UNITED NATIONS, Dec 6: Speakers at a seminars on education in Pakistan on Monday called for vastly increased spending on education (from the present two per cent to five or six per cent) and said that the Higher Education Council (HEC), should be turned into a research supporting institution.
In his remarks, Shahid Javed Burki, a former Pakistan finance minister, urged the government to release its direct control of universities and give the institutions full autonomy so as to boost higher education in Pakistan.
“The State should pull back from the direct management of universities,” said Mr Burki, who is also a former World Bank vice-president, told a symposium here.
The two-day international symposium on Issues in Higher Education in Pakistan has been organized by the Promotion of Education in Pakistan (PEP) Foundation of New York in collaboration with the Pakistan Mission to the United Nations and the Consulate General of Pakistan here.
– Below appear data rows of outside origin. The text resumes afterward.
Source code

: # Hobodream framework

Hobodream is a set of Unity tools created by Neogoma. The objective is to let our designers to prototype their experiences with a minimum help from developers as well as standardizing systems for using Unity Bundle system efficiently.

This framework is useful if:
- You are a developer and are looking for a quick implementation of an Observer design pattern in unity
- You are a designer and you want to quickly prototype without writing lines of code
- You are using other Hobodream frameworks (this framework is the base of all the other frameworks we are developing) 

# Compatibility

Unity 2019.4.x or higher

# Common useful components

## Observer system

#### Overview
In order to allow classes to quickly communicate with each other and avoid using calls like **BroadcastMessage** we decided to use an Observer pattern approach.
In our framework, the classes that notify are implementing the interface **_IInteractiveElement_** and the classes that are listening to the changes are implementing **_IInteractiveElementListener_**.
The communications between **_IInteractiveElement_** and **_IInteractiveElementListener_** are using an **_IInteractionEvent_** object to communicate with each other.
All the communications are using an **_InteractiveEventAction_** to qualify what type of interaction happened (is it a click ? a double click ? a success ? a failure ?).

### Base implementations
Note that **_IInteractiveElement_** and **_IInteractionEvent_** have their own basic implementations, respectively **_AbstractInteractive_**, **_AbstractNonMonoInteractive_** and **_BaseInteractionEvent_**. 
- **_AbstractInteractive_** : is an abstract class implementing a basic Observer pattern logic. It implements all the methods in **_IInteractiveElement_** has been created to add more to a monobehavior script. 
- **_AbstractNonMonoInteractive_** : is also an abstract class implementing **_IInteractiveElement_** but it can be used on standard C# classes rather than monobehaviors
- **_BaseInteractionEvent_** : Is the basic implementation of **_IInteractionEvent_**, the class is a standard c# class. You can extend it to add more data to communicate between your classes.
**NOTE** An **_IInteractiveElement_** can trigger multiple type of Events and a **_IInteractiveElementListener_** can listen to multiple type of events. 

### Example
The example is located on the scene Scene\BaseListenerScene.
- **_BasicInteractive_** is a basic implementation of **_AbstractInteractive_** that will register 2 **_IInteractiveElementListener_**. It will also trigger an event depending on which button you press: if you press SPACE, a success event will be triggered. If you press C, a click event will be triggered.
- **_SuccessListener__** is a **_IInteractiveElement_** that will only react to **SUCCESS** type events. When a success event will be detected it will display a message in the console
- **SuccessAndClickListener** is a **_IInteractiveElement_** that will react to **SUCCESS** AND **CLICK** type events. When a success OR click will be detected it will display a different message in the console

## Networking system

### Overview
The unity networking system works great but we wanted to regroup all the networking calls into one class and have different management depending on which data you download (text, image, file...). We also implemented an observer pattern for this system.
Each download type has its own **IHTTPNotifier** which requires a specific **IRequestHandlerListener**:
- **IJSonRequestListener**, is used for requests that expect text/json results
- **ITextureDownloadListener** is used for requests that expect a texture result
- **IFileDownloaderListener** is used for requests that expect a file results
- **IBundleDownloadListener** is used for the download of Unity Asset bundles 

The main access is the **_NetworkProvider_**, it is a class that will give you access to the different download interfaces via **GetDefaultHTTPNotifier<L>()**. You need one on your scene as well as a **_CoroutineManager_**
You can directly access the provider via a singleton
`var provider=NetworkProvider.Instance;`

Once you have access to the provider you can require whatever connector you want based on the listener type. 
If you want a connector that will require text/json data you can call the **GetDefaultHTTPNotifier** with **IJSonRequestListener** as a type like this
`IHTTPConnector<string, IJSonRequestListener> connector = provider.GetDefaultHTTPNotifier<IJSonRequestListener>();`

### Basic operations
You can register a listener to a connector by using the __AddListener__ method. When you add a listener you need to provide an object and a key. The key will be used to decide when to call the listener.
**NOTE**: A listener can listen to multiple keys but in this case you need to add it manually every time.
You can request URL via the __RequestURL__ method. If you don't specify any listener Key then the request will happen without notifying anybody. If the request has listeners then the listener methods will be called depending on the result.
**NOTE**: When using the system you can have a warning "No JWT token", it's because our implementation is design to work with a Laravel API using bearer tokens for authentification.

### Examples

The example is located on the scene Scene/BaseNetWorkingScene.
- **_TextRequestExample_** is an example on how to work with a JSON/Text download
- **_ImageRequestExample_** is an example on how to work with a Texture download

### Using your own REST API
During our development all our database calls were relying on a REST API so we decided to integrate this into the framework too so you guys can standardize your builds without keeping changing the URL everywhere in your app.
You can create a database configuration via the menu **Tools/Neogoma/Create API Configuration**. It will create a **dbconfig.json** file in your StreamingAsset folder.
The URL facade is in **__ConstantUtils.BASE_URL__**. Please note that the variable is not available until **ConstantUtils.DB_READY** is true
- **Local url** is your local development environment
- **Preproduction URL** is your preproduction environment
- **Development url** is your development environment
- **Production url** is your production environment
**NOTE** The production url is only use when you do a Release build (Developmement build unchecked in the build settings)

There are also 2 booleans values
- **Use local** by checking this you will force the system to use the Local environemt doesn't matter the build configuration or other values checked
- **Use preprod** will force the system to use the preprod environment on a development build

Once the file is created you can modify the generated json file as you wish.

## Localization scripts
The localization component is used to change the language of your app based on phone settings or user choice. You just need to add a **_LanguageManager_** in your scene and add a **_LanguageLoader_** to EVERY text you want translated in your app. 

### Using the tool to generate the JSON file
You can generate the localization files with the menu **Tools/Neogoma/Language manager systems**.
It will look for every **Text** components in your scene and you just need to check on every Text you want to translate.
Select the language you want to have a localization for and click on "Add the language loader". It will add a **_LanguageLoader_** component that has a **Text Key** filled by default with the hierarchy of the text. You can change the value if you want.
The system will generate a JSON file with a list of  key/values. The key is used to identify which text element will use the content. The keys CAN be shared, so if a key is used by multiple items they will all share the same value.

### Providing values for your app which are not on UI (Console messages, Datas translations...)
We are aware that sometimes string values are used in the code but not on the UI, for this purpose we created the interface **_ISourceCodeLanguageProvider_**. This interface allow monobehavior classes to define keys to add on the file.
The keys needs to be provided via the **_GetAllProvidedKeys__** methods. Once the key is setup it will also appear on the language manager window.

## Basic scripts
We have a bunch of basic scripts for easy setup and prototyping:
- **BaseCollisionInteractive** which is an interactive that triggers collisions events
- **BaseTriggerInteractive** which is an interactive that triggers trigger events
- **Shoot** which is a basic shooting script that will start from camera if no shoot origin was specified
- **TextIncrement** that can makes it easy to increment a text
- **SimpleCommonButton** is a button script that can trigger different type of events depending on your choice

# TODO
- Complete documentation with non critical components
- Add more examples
Experts in higher education presented different models and strategies to raise the level of higher education in Pakistan and to make it accessible to the masses, especially from the economically disadvantaged families.
In his presentation, Mr Burki also said that students must pay for education at the higher level and the gap that currently exists between the Quaid-i-Azam University and LUMS should be closed. Fees should be market based, he said.
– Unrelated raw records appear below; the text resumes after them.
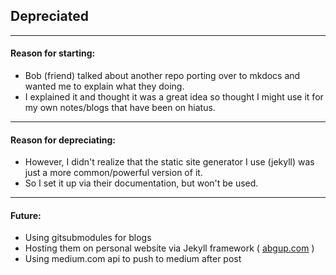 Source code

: ## Depreciated

--- 

#### Reason for starting:

- Bob (friend) talked about another repo porting over to mkdocs and wanted me to explain what they doing.
- I explained it and thought it was a great idea so thought I might use it for my own notes/blogs that have been on hiatus.

--- 

#### Reason for depreciating:

- However, I didn't realize that the static site generator I use (jekyll) was just a more common/powerful version of it.
- So I set it up via their documentation, but won't be used.

--- 

#### Future:

- Using gitsubmodules for blogs
- Hosting them on personal website via Jekyll framework ( [abgup.com](abgup.com) )
- Using medium.com api to push to medium after post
Mr Burki also proposed that the government should run an educational finance programme to help children from poor families and those from backward regions as well as women to attend higher education institutions.
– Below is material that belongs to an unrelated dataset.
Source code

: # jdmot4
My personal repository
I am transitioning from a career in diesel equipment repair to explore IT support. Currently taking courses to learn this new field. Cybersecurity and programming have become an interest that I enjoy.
The cause of education called for steps to promote full cooperation between government and private sector, he said.
Sarbuland Khan, a director in the United Nations Department of Economic and Social Welfare, said: “The crisis of education in Pakistan is not just a sectorial crisis; it is a national catastrophe that affects every facet of our national life.”
Calling for “collective soul-searching” so that ‘education’ and ‘the search for knowledge’ were placed at the “centre of our national life and the organizing principle of our communities — our villages, towns and cities, Mr Khan proposed that big landowners should be taxed another 1 per cent to pay for higher education.
As regards resource mobilization, Sarbuland Khan proposed a multi-stakeholder effort in which, the public, private and non-profit sectors, contributed according to their optimum capacities.
Pakistan’s UN Ambassador Munir Akram in his brief remarks said that the government was alive to the situation in the field of education and was trying to respond in the best possible manner.